Problem to work on - Go through the entries and transcribe each one exactly, dropping the pictures.

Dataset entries
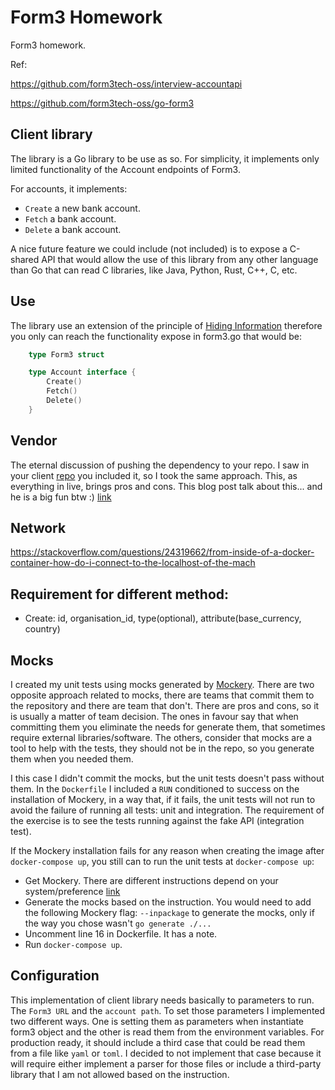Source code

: # Form3 Homework

Form3 homework.

Ref:

https://github.com/form3tech-oss/interview-accountapi

https://github.com/form3tech-oss/go-form3

## Client library

The library is a Go library to be use as so. For simplicity, it implements only limited functionality of the Account endpoints of Form3.

For accounts, it implements:
- `Create` a new bank account.
- `Fetch` a bank account.
- `Delete` a bank account.

A nice future feature we could include (not included) is to expose a C-shared API that would allow the use of this library from any other language than Go that can read C libraries, like Java, Python, Rust, C++, C, etc.

## Use

The library use an extension of the principle of [Hiding Information](https://en.wikipedia.org/wiki/Information_hiding) therefore you only can reach the functionality expose in form3.go that would be:
```go
    type Form3 struct
```

```go
    type Account interface {
        Create()
        Fetch()
        Delete()
    }
```

## Vendor

The eternal discussion of pushing the dependency to your repo. I saw in your client [repo](https://github.com/form3tech-oss/go-form3) you included it, so I took the same approach.
This, as everything in live, brings pros and cons.
This blog post talk about this... and he is a big fun btw :) [link](https://blog.boot.dev/golang/should-you-commit-the-vendor-folder-in-go/)


## Network
https://stackoverflow.com/questions/24319662/from-inside-of-a-docker-container-how-do-i-connect-to-the-localhost-of-the-mach

## Requirement for different method:
- Create: id, organisation_id, type(optional), attribute(base_currency, country)

## Mocks

I created my unit tests using mocks generated by [Mockery](https://github.com/vektra/mockery). There are two opposite approach related to mocks, there are teams that commit them to the repository and there are team that don't. There are pros and cons, so it is usually a matter of team decision. The ones in favour say that when committing them you eliminate the needs for generate them, that sometimes require external libraries/software. The others, consider that mocks are a tool to help with the tests, they should not be in the repo, so you generate them when you needed them.

I this case I didn't commit the mocks, but the unit tests doesn't pass without them. In the `Dockerfile` I included a `RUN` conditioned to success on the installation of Mockery, in a way that, if it fails, the unit tests will not run to avoid the failure of running all tests: unit and integration. The requirement of the exercise is to see the tests running against the fake API (integration test).

If the Mockery installation fails for any reason when creating the image after `docker-compose up`, you still can to run the unit tests at `docker-compose up`:
- Get Mockery. There are different instructions depend on your system/preference [link](https://vektra.github.io/mockery/installation/#github-release)
- Generate the mocks based on the instruction. You would need to add the following Mockery flag: `--inpackage` to generate the mocks, only if the way you chose wasn't `go generate ./...`
- Uncomment line 16 in Dockerfile. It has a note.
- Run `docker-compose up`.

## Configuration

This implementation of client library needs basically to parameters to run. The `Form3 URL` and the `account path`.
To set those parameters I implemented two different ways. One is setting them as parameters when instantiate form3 object and the other is read them from the environment variables. For production ready, it should include a third case that could be read them from a file like `yaml` or `toml`. I decided to not implement that case because it will require either implement a parser for those files or include a third-party library that I am not allowed based on the instruction.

Solution for this exercise -
Source code

: # Form3 Homework

Form3 homework.

Ref:

https://github.com/form3tech-oss/interview-accountapi

https://github.com/form3tech-oss/go-form3

## Client library

The library is a Go library to be use as so. For simplicity, it implements only limited functionality of the Account endpoints of Form3.

For accounts, it implements:
- `Create` a new bank account.
- `Fetch` a bank account.
- `Delete` a bank account.

A nice future feature we could include (not included) is to expose a C-shared API that would allow the use of this library from any other language than Go that can read C libraries, like Java, Python, Rust, C++, C, etc.

## Use

The library use an extension of the principle of [Hiding Information](https://en.wikipedia.org/wiki/Information_hiding) therefore you only can reach the functionality expose in form3.go that would be:
```go
    type Form3 struct
```

```go
    type Account interface {
        Create()
        Fetch()
        Delete()
    }
```

## Vendor

The eternal discussion of pushing the dependency to your repo. I saw in your client [repo](https://github.com/form3tech-oss/go-form3) you included it, so I took the same approach.
This, as everything in live, brings pros and cons.
This blog post talk about this... and he is a big fun btw :) [link](https://blog.boot.dev/golang/should-you-commit-the-vendor-folder-in-go/)


## Network
https://stackoverflow.com/questions/24319662/from-inside-of-a-docker-container-how-do-i-connect-to-the-localhost-of-the-mach

## Requirement for different method:
- Create: id, organisation_id, type(optional), attribute(base_currency, country)

## Mocks

I created my unit tests using mocks generated by [Mockery](https://github.com/vektra/mockery). There are two opposite approach related to mocks, there are teams that commit them to the repository and there are team that don't. There are pros and cons, so it is usually a matter of team decision. The ones in favour say that when committing them you eliminate the needs for generate them, that sometimes require external libraries/software. The others, consider that mocks are a tool to help with the tests, they should not be in the repo, so you generate them when you needed them.

I this case I didn't commit the mocks, but the unit tests doesn't pass without them. In the `Dockerfile` I included a `RUN` conditioned to success on the installation of Mockery, in a way that, if it fails, the unit tests will not run to avoid the failure of running all tests: unit and integration. The requirement of the exercise is to see the tests running against the fake API (integration test).

If the Mockery installation fails for any reason when creating the image after `docker-compose up`, you still can to run the unit tests at `docker-compose up`:
- Get Mockery. There are different instructions depend on your system/preference [link](https://vektra.github.io/mockery/installation/#github-release)
- Generate the mocks based on the instruction. You would need to add the following Mockery flag: `--inpackage` to generate the mocks, only if the way you chose wasn't `go generate ./...`
- Uncomment line 16 in Dockerfile. It has a note.
- Run `docker-compose up`.

## Configuration

This implementation of client library needs basically to parameters to run. The `Form3 URL` and the `account path`.
To set those parameters I implemented two different ways. One is setting them as parameters when instantiate form3 object and the other is read them from the environment variables. For production ready, it should include a third case that could be read them from a file like `yaml` or `toml`. I decided to not implement that case because it will require either implement a parser for those files or include a third-party library that I am not allowed based on the instruction.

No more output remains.